In [None]:
# Regular
import os
import math
import glob
import numpy as np
import matplotlib.pyplot as plt

from numpy.random import randint

from sklearn.model_selection import train_test_split

In [None]:
# DNN
import tensorflow as tf

from keras.optimizers import Adam
from keras.layers import Dense
from keras.layers import Conv2D
from keras.layers import Dropout
from keras.layers import LeakyReLU
from keras.utils.vis_utils import plot_model
from keras.layers import Conv2DTranspose
from keras.layers import Reshape
from keras import backend

from keras.layers import BatchNormalization
from keras.initializers import RandomNormal
from keras.constraints import Constraint


# Generate a Distribution (Normal Distribution)

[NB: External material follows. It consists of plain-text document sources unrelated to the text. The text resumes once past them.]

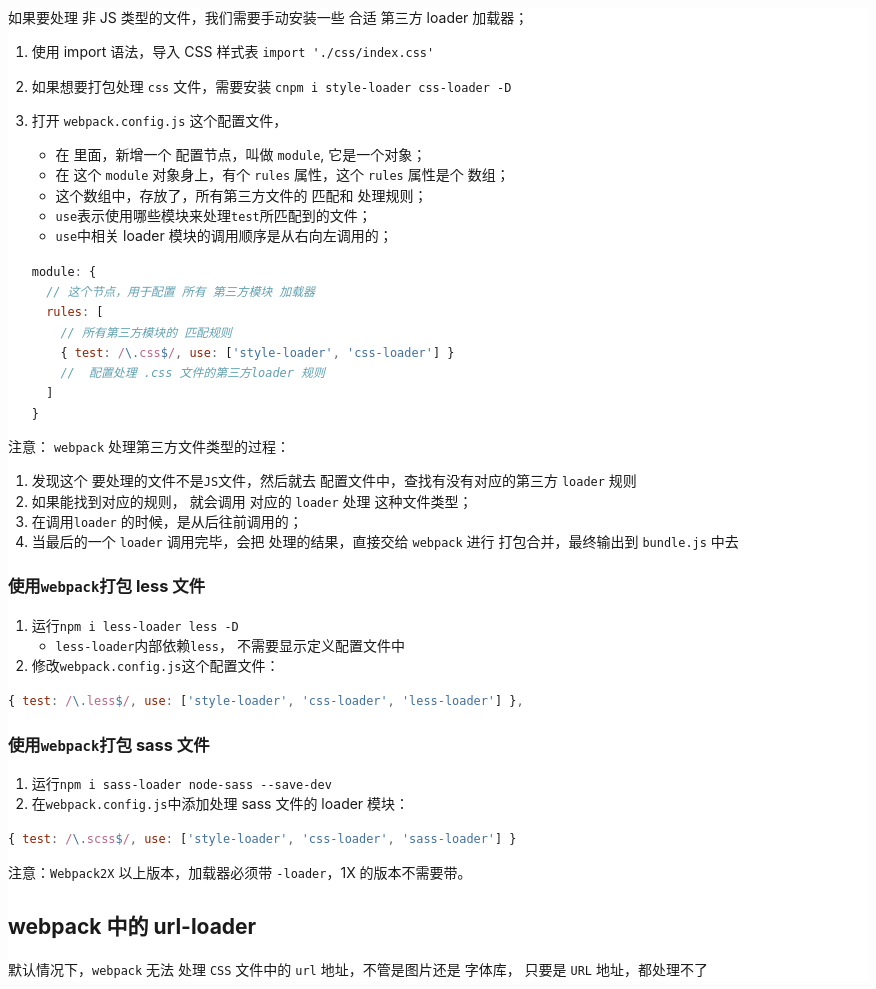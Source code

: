如果要处理 非 JS 类型的文件，我们需要手动安装一些 合适 第三方 loader 加载器；

1. 使用 import 语法，导入 CSS 样式表 `import './css/index.css'`

2. 如果想要打包处理 `css` 文件，需要安装 `cnpm i style-loader css-loader -D`

3. 打开 `webpack.config.js` 这个配置文件，

   - 在 里面，新增一个 配置节点，叫做 `module`, 它是一个对象；
   - 在 这个 `module` 对象身上，有个 `rules` 属性，这个 `rules` 属性是个 数组；
   - 这个数组中，存放了，所有第三方文件的 匹配和 处理规则；
   - `use`表示使用哪些模块来处理`test`所匹配到的文件；
   - `use`中相关 loader 模块的调用顺序是从右向左调用的；

   ```js
   module: {
     // 这个节点，用于配置 所有 第三方模块 加载器
     rules: [
       // 所有第三方模块的 匹配规则
       { test: /\.css$/, use: ['style-loader', 'css-loader'] }
       //  配置处理 .css 文件的第三方loader 规则
     ]
   }
   ```

注意： `webpack` 处理第三方文件类型的过程：

1. 发现这个 要处理的文件不是`JS`文件，然后就去 配置文件中，查找有没有对应的第三方 `loader` 规则
2. 如果能找到对应的规则， 就会调用 对应的 `loader` 处理 这种文件类型；
3. 在调用`loader` 的时候，是从后往前调用的；
4. 当最后的一个 `loader` 调用完毕，会把 处理的结果，直接交给 `webpack` 进行 打包合并，最终输出到 `bundle.js` 中去

### 使用`webpack`打包 less 文件

1. 运行`npm i less-loader less -D`
   - `less-loader`内部依赖`less`， 不需要显示定义配置文件中
2. 修改`webpack.config.js`这个配置文件：

```js
{ test: /\.less$/, use: ['style-loader', 'css-loader', 'less-loader'] },
```

### 使用`webpack`打包 sass 文件

1. 运行`npm i sass-loader node-sass --save-dev`
2. 在`webpack.config.js`中添加处理 sass 文件的 loader 模块：

```js
{ test: /\.scss$/, use: ['style-loader', 'css-loader', 'sass-loader'] }
```

注意：`Webpack2X` 以上版本，加载器必须带 `-loader`，1X 的版本不需要带。

## webpack 中的 url-loader

默认情况下，`webpack` 无法 处理 `CSS` 文件中的 `url` 地址，不管是图片还是 字体库， 只要是 `URL` 地址，都处理不了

Remember that the guassian curve:

$$g(x) = \dfrac{1}{\sigma \sqrt{2 \pi}} \ exp \left(-\dfrac{1}{2} \dfrac{(x - \mu)^2}{\sigma^2} \right) $$

(***Note exp(x) is equivalent to $e^x$)

such that: 

$\sigma =$ standard deviation 

$\mu =$ mean

For our application, let $\sigma =$ 1 and $\mu =$ 5. While the domain of $x \in [0, 10]$. This simplfies to:

$$g(x) = \dfrac{1}{\sqrt{2 \pi}} \ exp \left(-\dfrac{1}{2} (x - 5)^2 \right) $$

We will use the distrbution as our data and see how a GAN matches these points.


In [None]:
def createGuassianDistributionPoints(
    sigma=1, 
    mu=5,
    interval=[0, 10],
    points=10
):
    """
    Guassian Distribution function. Note that mu and sigma are NOT protected. So have a mean past the interval
    will break the function.
    """
    y_data = [];
    x_data = [];
    distance = abs(interval[0]) + abs(interval[1]);
    step = float(distance) / float(points);
    x = interval[0];
    
    for point in range(points):
        y = (1/(sigma * math.sqrt(2 * math.pi))) * (math.exp(-1/2 * ( (x - mu)**2 / (sigma)**2 )));
        x_data.append(x);
        y_data.append(y);
        x += step;
        
    return x_data, y_data

# Lets create our data distribution of 60,000 points on the interval mean of 5
X_curve, y_curve = createGuassianDistributionPoints(points=100);

X = np.array(X_curve);
y = np.array(y_curve);


In [None]:
# Plot to see the Gaussian
def plotCurve(X, y, title="Curve", xlabel="Steps", ylabel="Value", real=False, save=False, save_path="", epoch=0):
    x_axis = X
    y_axis = y
    
    if (real):
        x_real = X_curve
        y_real = y_curve
        plt.plot(x_real, y_real, label="Expected")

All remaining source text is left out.